### ACTION ITEM
Transcribe the records below exactly as written, from the opening line through the line that contains "coverage : |".

(Records from a collection)
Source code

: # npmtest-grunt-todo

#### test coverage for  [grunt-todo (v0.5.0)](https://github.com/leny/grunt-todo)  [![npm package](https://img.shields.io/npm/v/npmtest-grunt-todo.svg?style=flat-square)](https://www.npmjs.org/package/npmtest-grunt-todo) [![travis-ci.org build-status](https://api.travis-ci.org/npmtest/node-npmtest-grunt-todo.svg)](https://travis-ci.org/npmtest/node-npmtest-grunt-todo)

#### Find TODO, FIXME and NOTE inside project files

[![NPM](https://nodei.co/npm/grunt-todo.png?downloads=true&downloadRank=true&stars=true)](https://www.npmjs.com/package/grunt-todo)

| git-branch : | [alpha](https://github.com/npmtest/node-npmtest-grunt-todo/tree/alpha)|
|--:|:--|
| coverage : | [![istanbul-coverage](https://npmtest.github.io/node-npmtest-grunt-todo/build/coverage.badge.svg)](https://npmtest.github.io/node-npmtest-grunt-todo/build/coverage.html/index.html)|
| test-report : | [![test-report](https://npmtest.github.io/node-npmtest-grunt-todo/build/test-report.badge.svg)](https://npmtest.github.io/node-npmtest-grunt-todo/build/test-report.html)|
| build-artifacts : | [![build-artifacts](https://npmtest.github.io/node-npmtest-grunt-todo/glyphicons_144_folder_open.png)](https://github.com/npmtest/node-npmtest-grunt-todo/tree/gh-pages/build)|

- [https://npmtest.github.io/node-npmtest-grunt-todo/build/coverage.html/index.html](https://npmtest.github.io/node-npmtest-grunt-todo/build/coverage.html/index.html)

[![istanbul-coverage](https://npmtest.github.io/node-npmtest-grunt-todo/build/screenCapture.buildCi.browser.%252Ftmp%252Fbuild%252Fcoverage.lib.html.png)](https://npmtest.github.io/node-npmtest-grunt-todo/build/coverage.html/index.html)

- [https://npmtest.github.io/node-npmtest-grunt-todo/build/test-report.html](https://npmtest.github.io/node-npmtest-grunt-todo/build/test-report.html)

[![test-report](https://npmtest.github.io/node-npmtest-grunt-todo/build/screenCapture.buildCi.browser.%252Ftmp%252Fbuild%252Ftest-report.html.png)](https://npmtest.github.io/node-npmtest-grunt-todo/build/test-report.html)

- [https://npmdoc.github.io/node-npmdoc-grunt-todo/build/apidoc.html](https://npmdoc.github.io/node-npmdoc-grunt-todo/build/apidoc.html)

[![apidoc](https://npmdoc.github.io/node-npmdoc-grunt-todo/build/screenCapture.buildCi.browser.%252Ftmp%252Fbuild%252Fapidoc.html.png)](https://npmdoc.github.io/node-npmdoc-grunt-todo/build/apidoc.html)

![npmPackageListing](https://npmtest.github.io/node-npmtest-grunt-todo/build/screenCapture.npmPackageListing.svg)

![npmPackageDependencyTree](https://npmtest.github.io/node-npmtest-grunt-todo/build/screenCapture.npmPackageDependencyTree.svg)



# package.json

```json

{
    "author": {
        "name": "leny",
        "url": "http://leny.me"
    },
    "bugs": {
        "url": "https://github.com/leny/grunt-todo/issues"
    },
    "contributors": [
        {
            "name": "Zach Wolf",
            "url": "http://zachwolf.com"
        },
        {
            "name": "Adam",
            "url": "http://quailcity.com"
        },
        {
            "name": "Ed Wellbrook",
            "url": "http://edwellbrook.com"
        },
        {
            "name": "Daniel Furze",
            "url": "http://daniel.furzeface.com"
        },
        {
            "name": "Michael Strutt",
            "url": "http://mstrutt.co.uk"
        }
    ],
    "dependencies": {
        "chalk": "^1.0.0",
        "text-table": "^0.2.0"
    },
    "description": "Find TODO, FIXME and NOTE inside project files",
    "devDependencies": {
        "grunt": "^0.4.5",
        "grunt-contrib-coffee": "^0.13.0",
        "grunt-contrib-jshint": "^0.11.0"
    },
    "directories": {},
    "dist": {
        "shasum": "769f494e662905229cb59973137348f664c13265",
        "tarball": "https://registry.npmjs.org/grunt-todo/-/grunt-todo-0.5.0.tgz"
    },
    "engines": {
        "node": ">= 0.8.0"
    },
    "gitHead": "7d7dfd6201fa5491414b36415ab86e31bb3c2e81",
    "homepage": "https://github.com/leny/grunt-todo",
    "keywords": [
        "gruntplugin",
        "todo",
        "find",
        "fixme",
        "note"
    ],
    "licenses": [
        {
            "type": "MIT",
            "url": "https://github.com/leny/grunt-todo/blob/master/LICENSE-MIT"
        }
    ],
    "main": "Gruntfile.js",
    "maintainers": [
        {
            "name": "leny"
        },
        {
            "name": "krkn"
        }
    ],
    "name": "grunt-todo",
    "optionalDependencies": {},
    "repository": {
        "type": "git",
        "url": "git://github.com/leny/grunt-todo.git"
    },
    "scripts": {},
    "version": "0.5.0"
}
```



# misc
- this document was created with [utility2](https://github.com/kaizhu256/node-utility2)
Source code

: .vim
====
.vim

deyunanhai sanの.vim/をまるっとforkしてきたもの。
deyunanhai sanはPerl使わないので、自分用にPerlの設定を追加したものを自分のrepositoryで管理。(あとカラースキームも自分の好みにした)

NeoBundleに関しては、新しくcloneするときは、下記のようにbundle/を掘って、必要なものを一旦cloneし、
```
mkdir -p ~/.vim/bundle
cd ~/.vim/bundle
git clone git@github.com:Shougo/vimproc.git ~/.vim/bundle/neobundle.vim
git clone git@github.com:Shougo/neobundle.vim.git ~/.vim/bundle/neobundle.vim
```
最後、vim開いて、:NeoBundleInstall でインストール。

### OUTPUT
Source code

: # npmtest-grunt-todo

#### test coverage for  [grunt-todo (v0.5.0)](https://github.com/leny/grunt-todo)  [![npm package](https://img.shields.io/npm/v/npmtest-grunt-todo.svg?style=flat-square)](https://www.npmjs.org/package/npmtest-grunt-todo) [![travis-ci.org build-status](https://api.travis-ci.org/npmtest/node-npmtest-grunt-todo.svg)](https://travis-ci.org/npmtest/node-npmtest-grunt-todo)

#### Find TODO, FIXME and NOTE inside project files

[![NPM](https://nodei.co/npm/grunt-todo.png?downloads=true&downloadRank=true&stars=true)](https://www.npmjs.com/package/grunt-todo)

| git-branch : | [alpha](https://github.com/npmtest/node-npmtest-grunt-todo/tree/alpha)|
|--:|:--|
| coverage : | [![istanbul-coverage](https://npmtest.github.io/node-npmtest-grunt-todo/build/coverage.badge.svg)](https://npmtest.github.io/node-npmtest-grunt-todo/build/coverage.html/index.html)|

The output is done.